Histones are proteins that the DNA chromosome are wrapped around. Histones are present as an octamer (set of 8 proteins) and they can be modified through acetylation, methylation, SUMOylation, etc. These changes can either open or close up the chromosome. Thus, depending on which histone is modified and the exact process, histone modifications can either silence or promote gene expression (while DNA methylation almost always silences).

Because the sub-field of histone modifications is relatively new, there aren't many results yet. Some studies have found that patients with schizophrenia have higher levels of methylation at H3 (the 3rd histone in the octamer) in the prefrontal cortex, an area that could be related to the negative symptoms. It has also been shown that histone acetylation and phosphorylation is increased at the promoter for the BDNF protein, which is involved in learning and memory.[1]

More recent studies have found that postmortem brain tissue from patients with schizophrenia had higher levels of HDAC, histone deacetylase, an enzyme that remove acetyl groups from histones. HDAC1 levels are inversely correlated with GAD67 protein expression, which is decreased in patients with schizophrenia.[8]

Heritability

Studies have shown that epigenetic changes can be passed on to future generations through meiosis and mitosis.[10] These findings suggest that environmental factors that the parents face can possibly affect how the child's genetic code is regulated. Research findings have shown this to be true for patients with schizophrenia as well. In rats, the transmission of maternal behavior and even stress responses can be attributed to how certain genes in the hippocampus of the mother are methylated.[1] Another study has shown that the methylation of the BDNF gene, which can be affected by early life stress and abuse, is also transmittable to future generations.[11]

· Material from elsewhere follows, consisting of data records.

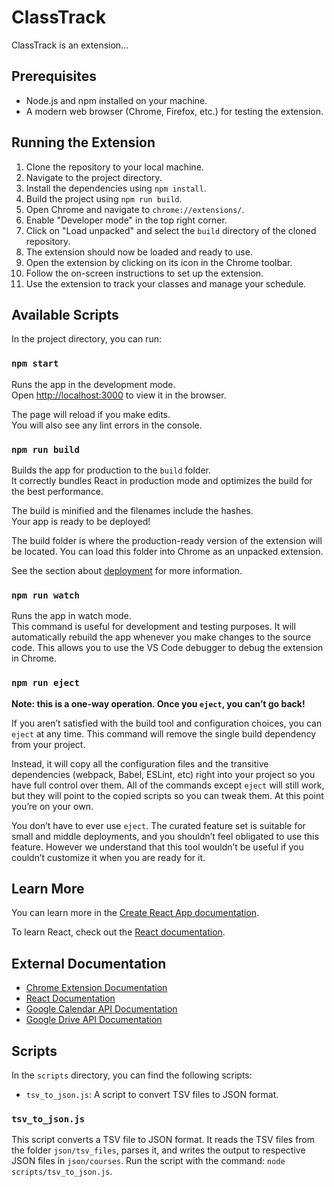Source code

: # ClassTrack

ClassTrack is an extension...

## Prerequisites
- Node.js and npm installed on your machine.
- A modern web browser (Chrome, Firefox, etc.) for testing the extension.

## Running the Extension

1. Clone the repository to your local machine.
2. Navigate to the project directory.
3. Install the dependencies using `npm install`.
4. Build the project using `npm run build`.
5. Open Chrome and navigate to `chrome://extensions/`.
6. Enable "Developer mode" in the top right corner.
7. Click on "Load unpacked" and select the `build` directory of the cloned repository.
8. The extension should now be loaded and ready to use.
9. Open the extension by clicking on its icon in the Chrome toolbar.
10. Follow the on-screen instructions to set up the extension.
11. Use the extension to track your classes and manage your schedule.

## Available Scripts

In the project directory, you can run:

### `npm start`

Runs the app in the development mode.\
Open [http://localhost:3000](http://localhost:3000) to view it in the browser.

The page will reload if you make edits.\
You will also see any lint errors in the console.

### `npm run build`

Builds the app for production to the `build` folder.\
It correctly bundles React in production mode and optimizes the build for the best performance.

The build is minified and the filenames include the hashes.\
Your app is ready to be deployed!

The build folder is where the production-ready version of the extension will be located. You can load this folder into Chrome as an unpacked extension.

See the section about [deployment](https://facebook.github.io/create-react-app/docs/deployment) for more information.

### `npm run watch`

Runs the app in watch mode.\
This command is useful for development and testing purposes. It will automatically rebuild the app whenever you make changes to the source code.
This allows you to use the VS Code debugger to debug the extension in Chrome.

### `npm run eject`

**Note: this is a one-way operation. Once you `eject`, you can’t go back!**

If you aren’t satisfied with the build tool and configuration choices, you can `eject` at any time. This command will remove the single build dependency from your project.

Instead, it will copy all the configuration files and the transitive dependencies (webpack, Babel, ESLint, etc) right into your project so you have full control over them. All of the commands except `eject` will still work, but they will point to the copied scripts so you can tweak them. At this point you’re on your own.

You don’t have to ever use `eject`. The curated feature set is suitable for small and middle deployments, and you shouldn’t feel obligated to use this feature. However we understand that this tool wouldn’t be useful if you couldn’t customize it when you are ready for it.

## Learn More

You can learn more in the [Create React App documentation](https://facebook.github.io/create-react-app/docs/getting-started).

To learn React, check out the [React documentation](https://reactjs.org/).

## External Documentation
- [Chrome Extension Documentation](https://developer.chrome.com/docs/extensions/mv3/getstarted/)
- [React Documentation](https://reactjs.org/docs/getting-started.html)
- [Google Calendar API Documentation](https://developers.google.com/workspace/calendar/api/v3/reference)
- [Google Drive API Documentation](https://developers.google.com/workspace/drive/api/reference/rest/v3)

## Scripts

In the `scripts` directory, you can find the following scripts:
- `tsv_to_json.js`: A script to convert TSV files to JSON format.

### `tsv_to_json.js`
This script converts a TSV file to JSON format. It reads the TSV files from the folder `json/tsv_files`, parses it, and writes the output to respective JSON files in `json/courses`. Run the script with the command: `node scripts/tsv_to_json.js`.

Environmental risks and causes

While there haven't been many studies linking environmental factors to schizophrenia-related epigenetics mechanisms at this point in the field, a few studies have shown interesting results. Advanced paternal age is one of the risk factors for schizophrenia, according to recent research. This is through mutagenesis, which cause further spontaneous changes, or through genomic imprinting. As the parent ages, more and more errors may occur in the epigenetic process.[12] There is also evidence of the association between the inhalation of benzene through the burning of wood and schizophrenic development. This might occur through epigenetic changes.[13] Methamphetamine has also been linked to schizophrenia or similar psychotic symptoms. A recent study found that methamphetamine users had altered DNMT1 levels, similar to how patients with schizophrenia have shown abnormal levels of DNMT1 in GABAergic neurons.[14]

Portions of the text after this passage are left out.